*** Available data Section Begins ***

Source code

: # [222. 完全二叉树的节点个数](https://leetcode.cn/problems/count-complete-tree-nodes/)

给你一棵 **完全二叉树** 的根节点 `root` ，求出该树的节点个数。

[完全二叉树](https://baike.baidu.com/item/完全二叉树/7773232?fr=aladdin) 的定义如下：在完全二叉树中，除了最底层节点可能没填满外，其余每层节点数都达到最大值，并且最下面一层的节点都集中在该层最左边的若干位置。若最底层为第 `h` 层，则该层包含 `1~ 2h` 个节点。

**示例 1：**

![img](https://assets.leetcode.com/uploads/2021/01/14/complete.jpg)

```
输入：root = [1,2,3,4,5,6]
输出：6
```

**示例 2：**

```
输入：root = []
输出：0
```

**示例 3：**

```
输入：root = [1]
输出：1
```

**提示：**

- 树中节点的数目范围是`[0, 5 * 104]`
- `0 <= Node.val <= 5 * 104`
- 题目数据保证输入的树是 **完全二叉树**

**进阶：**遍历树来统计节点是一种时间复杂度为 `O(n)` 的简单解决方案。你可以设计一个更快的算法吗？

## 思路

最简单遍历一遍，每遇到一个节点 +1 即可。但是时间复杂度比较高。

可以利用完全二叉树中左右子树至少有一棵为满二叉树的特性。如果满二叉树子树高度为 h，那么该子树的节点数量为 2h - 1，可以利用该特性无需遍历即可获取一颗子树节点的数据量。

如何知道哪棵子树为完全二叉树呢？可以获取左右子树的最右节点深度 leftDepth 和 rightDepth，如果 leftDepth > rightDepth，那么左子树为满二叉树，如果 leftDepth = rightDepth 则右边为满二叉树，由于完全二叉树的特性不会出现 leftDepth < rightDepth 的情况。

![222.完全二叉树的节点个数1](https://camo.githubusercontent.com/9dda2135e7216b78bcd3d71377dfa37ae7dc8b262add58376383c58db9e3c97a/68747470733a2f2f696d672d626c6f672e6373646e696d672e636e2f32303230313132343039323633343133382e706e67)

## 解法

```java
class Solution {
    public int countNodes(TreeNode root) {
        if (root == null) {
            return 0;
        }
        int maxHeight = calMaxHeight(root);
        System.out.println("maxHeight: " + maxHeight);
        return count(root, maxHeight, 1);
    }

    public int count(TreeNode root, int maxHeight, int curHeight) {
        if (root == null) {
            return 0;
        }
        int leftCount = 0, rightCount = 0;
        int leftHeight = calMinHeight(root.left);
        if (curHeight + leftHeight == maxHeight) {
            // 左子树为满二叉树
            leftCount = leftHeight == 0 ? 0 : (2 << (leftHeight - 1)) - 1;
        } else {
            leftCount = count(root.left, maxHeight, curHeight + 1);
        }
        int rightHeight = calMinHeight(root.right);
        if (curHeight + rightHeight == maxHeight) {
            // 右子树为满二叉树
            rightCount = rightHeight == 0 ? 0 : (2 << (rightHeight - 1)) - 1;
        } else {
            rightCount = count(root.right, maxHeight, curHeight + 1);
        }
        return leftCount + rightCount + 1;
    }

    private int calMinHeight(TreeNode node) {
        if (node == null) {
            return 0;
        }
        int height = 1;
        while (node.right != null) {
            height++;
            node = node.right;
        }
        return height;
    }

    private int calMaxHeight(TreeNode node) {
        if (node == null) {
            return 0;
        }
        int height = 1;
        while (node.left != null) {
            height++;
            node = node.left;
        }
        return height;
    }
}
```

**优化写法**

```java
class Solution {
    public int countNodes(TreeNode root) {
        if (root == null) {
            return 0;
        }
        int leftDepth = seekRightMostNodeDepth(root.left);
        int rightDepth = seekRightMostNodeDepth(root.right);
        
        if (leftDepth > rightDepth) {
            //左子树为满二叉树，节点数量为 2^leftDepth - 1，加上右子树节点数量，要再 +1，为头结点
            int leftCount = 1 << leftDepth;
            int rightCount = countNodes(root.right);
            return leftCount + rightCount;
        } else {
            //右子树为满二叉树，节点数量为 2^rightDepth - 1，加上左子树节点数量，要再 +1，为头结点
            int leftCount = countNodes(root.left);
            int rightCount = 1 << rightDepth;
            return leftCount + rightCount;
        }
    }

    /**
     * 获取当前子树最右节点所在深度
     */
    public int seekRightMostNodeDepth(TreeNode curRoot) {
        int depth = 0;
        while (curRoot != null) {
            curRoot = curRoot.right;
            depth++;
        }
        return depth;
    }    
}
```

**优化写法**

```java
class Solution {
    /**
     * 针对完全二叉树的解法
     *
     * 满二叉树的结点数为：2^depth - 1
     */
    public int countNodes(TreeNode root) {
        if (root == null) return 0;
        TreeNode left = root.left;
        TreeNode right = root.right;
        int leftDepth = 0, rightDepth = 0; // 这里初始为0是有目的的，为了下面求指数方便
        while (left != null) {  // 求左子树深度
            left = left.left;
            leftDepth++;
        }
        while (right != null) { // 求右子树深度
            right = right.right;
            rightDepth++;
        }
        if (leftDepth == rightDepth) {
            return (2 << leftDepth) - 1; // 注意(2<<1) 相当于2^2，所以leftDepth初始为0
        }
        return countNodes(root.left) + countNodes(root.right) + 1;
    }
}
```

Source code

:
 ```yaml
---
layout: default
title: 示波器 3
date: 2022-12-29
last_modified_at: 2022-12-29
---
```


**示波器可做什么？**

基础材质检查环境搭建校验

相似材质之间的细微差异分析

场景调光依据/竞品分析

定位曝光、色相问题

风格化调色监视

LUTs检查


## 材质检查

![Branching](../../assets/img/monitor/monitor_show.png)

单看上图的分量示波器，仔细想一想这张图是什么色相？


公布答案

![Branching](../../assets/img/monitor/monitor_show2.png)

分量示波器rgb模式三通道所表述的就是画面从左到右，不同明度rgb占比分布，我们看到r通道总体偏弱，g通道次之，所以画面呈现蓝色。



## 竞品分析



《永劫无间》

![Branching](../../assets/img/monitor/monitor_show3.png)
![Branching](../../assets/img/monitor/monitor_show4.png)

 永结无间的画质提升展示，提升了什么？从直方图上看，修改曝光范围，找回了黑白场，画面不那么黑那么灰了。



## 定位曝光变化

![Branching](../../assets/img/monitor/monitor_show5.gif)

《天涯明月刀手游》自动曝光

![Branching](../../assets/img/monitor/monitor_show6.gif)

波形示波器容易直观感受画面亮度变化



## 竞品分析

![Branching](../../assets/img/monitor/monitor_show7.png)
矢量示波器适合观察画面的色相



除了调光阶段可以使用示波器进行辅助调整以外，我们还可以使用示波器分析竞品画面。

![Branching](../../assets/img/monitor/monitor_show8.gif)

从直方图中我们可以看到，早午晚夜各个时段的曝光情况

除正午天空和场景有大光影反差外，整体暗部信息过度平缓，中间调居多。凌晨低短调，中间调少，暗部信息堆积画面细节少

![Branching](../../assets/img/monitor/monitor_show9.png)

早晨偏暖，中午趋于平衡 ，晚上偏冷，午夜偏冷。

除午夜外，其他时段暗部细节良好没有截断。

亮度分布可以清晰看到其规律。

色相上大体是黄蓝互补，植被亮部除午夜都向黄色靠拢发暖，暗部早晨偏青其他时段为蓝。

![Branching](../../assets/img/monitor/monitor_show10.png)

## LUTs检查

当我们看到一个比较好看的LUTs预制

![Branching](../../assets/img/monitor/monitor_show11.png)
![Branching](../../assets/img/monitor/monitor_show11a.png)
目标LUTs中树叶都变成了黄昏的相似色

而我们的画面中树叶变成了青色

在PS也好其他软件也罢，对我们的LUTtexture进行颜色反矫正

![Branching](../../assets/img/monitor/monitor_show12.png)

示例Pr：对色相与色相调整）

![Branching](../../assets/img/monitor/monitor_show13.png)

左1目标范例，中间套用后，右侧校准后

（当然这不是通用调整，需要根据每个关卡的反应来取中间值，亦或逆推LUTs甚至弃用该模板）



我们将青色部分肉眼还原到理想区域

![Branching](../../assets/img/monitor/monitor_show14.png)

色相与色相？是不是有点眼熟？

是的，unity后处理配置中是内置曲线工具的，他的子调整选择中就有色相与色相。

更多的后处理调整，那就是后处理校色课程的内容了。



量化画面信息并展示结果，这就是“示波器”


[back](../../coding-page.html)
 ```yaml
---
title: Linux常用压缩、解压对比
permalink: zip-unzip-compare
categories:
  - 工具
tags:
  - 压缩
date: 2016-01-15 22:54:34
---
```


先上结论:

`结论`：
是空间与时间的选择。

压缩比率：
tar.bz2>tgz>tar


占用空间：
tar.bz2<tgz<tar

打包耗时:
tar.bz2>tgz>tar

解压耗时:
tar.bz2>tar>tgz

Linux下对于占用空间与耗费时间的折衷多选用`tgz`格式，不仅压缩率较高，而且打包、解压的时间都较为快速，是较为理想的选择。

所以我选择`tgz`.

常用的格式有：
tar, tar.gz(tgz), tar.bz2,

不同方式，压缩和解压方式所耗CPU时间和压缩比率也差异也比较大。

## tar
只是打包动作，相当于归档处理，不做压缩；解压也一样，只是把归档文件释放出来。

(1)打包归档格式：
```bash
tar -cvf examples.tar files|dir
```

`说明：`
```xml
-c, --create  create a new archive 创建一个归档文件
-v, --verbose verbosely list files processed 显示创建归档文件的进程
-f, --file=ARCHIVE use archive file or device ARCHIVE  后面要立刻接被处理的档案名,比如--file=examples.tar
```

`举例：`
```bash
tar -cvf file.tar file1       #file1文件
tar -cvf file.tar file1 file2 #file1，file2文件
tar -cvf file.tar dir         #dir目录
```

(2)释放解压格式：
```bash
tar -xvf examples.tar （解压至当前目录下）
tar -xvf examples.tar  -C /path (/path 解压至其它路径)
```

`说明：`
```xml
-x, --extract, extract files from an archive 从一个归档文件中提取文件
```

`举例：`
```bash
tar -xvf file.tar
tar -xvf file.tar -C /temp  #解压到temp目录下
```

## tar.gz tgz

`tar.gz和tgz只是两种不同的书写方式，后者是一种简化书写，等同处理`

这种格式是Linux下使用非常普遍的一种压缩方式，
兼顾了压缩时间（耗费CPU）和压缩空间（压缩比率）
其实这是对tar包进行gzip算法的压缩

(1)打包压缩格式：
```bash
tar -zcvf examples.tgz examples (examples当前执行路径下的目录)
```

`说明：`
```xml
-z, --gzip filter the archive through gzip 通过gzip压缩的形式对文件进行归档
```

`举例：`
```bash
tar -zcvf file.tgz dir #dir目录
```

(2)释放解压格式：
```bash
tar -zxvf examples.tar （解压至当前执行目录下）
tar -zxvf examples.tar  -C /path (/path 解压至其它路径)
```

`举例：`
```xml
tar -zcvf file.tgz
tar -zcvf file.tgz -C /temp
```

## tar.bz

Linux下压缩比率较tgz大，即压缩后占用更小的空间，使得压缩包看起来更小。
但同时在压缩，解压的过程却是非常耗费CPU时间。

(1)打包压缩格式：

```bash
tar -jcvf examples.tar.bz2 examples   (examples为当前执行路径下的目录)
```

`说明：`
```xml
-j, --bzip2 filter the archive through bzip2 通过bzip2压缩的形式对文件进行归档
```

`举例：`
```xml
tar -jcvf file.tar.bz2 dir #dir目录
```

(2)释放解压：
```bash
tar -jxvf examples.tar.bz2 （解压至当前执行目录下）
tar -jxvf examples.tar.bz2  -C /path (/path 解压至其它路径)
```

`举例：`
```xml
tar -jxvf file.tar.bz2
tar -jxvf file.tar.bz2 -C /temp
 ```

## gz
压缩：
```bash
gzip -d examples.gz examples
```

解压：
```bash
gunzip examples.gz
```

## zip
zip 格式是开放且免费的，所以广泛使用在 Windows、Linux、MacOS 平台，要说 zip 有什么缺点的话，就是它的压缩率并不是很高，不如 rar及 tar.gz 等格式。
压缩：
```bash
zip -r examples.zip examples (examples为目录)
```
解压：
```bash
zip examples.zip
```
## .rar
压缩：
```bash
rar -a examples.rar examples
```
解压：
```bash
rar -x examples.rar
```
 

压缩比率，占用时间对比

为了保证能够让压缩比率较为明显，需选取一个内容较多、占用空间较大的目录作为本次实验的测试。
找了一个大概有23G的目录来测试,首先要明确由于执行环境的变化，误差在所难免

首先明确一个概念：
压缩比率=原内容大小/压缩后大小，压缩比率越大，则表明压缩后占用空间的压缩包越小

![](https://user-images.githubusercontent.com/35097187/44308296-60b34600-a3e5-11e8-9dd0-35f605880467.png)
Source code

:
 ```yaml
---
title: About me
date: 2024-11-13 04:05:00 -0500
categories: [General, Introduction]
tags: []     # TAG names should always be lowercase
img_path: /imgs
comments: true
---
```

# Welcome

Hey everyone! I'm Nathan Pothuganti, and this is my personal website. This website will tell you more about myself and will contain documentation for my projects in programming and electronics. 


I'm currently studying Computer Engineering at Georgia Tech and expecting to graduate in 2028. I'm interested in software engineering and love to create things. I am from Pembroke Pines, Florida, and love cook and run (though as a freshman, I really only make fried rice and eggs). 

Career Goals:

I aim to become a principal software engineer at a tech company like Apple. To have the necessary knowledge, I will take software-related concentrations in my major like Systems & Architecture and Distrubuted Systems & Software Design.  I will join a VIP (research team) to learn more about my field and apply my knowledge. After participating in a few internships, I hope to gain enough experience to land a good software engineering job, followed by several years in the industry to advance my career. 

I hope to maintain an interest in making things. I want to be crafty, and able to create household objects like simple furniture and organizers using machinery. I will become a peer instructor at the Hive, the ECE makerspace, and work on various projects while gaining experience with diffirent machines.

*** Available data Section Ends ***

*Activity*
Show the lines above that have the word "become".

*Solution to the exercise*
I aim to become a principal software engineer at a tech company like Apple. To have the necessary knowledge, I will take software-related concentrations in my major like Systems & Architecture and Distrubuted Systems & Software Design.  I will join a VIP (research team) to learn more about my field and apply my knowledge. After participating in a few internships, I hope to gain enough experience to land a good software engineering job, followed by several years in the industry to advance my career. 
I hope to maintain an interest in making things. I want to be crafty, and able to create household objects like simple furniture and organizers using machinery. I will become a peer instructor at the Hive, the ECE makerspace, and work on various projects while gaining experience with diffirent machines.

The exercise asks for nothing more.